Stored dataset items
------------------------------------------------------------------------
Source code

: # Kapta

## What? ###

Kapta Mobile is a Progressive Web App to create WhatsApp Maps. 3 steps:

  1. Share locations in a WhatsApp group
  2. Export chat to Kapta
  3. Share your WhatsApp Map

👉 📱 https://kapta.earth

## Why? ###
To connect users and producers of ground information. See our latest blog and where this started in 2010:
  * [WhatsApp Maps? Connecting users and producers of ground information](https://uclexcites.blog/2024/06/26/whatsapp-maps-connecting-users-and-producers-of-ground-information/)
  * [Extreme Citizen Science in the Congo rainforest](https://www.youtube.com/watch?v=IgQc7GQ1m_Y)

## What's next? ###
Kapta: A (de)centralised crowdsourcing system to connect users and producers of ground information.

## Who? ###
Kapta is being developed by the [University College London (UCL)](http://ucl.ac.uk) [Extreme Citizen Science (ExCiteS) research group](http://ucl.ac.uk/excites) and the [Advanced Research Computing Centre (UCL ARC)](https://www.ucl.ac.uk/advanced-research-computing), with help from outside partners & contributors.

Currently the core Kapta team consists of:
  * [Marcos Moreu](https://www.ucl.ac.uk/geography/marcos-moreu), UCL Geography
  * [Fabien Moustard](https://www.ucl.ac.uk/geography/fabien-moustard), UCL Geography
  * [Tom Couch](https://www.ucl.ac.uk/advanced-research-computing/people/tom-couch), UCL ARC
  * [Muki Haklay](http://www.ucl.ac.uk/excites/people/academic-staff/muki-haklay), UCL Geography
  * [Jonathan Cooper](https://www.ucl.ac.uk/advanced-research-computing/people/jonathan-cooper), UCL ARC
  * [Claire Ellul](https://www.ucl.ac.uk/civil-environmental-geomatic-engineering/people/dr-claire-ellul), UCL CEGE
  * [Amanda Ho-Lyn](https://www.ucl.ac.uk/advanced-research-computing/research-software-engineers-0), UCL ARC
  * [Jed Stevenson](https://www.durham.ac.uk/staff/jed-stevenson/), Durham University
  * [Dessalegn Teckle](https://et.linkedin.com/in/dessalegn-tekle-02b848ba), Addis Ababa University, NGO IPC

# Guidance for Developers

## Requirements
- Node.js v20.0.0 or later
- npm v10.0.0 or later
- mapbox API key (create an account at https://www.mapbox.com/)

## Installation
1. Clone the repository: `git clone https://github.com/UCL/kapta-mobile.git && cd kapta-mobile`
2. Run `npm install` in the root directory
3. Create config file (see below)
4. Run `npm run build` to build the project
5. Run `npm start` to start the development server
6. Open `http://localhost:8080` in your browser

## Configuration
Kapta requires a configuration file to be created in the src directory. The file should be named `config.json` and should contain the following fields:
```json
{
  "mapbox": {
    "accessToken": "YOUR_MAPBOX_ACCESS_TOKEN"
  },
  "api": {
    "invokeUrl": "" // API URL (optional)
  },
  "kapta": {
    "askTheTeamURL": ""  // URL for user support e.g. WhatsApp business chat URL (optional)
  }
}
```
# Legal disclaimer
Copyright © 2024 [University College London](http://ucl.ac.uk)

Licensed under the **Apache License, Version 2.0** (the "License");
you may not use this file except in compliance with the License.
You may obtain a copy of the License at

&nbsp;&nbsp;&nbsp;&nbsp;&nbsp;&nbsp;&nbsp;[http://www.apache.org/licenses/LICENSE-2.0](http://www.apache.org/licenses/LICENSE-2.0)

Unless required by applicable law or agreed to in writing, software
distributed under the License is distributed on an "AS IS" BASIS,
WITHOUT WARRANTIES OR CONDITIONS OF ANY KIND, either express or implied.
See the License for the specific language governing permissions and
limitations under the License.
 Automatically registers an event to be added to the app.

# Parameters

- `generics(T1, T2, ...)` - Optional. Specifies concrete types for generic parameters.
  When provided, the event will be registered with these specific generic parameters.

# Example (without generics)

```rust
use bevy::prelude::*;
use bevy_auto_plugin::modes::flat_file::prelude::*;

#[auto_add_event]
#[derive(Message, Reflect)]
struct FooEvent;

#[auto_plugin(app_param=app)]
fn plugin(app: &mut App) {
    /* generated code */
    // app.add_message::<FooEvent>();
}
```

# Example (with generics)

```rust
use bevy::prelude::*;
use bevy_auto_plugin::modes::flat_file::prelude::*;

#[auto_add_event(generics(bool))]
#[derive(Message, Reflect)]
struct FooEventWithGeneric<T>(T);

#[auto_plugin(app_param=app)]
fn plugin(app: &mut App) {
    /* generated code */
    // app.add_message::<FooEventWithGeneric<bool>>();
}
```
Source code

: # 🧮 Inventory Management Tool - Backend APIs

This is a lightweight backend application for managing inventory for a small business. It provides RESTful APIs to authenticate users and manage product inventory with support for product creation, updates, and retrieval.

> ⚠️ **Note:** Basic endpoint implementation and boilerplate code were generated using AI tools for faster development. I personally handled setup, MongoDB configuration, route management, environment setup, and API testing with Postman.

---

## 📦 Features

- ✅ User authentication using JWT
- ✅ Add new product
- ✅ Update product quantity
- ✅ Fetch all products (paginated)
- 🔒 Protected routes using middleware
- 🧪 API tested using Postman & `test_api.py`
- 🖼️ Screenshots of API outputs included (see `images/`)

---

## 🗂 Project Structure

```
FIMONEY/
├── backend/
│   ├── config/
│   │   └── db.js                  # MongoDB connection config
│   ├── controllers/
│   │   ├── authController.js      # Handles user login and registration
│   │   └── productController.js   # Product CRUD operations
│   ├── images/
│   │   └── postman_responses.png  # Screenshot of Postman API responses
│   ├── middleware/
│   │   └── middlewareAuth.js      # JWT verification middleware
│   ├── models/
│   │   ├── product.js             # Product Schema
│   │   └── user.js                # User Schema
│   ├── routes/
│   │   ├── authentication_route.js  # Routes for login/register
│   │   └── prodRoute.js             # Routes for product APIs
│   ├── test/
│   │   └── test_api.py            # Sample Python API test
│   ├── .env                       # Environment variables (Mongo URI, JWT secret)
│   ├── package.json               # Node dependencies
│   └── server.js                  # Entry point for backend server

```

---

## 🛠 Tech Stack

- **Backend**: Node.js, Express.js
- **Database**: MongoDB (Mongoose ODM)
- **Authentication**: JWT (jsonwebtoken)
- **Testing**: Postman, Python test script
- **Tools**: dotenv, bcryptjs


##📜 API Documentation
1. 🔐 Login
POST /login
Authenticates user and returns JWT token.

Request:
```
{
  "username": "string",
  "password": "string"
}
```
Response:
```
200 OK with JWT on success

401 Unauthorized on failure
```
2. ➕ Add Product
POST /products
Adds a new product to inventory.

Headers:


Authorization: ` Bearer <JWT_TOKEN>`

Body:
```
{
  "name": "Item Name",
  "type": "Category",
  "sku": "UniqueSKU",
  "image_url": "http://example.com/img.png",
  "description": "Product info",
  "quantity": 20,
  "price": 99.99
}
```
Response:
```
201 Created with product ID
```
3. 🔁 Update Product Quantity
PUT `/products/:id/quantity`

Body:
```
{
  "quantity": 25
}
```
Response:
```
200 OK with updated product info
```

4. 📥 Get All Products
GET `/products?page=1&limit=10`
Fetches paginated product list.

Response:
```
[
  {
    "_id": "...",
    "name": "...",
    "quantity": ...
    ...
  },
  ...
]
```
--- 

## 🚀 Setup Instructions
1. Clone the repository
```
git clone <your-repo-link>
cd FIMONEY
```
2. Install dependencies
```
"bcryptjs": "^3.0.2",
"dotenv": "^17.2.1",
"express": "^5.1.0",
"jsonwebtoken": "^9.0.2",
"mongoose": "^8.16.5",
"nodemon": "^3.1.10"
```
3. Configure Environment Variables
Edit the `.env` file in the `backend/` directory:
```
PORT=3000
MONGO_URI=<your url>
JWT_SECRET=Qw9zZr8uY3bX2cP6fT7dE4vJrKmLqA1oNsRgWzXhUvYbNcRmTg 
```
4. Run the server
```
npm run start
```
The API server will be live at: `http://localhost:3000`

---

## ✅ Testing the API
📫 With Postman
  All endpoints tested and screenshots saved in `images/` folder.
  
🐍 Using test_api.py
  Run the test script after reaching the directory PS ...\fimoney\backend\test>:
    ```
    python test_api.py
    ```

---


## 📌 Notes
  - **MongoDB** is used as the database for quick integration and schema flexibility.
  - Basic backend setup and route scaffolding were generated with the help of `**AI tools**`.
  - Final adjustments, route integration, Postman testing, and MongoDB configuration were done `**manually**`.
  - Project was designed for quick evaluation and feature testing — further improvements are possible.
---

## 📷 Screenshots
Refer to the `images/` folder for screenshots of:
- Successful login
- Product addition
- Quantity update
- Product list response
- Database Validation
------------------------------------------------------------------------
_Exercise requirements:_ One number is all the reply should hold: how many lines in these records include the word "FooEventWithGeneric".

_Response to the task:_ 2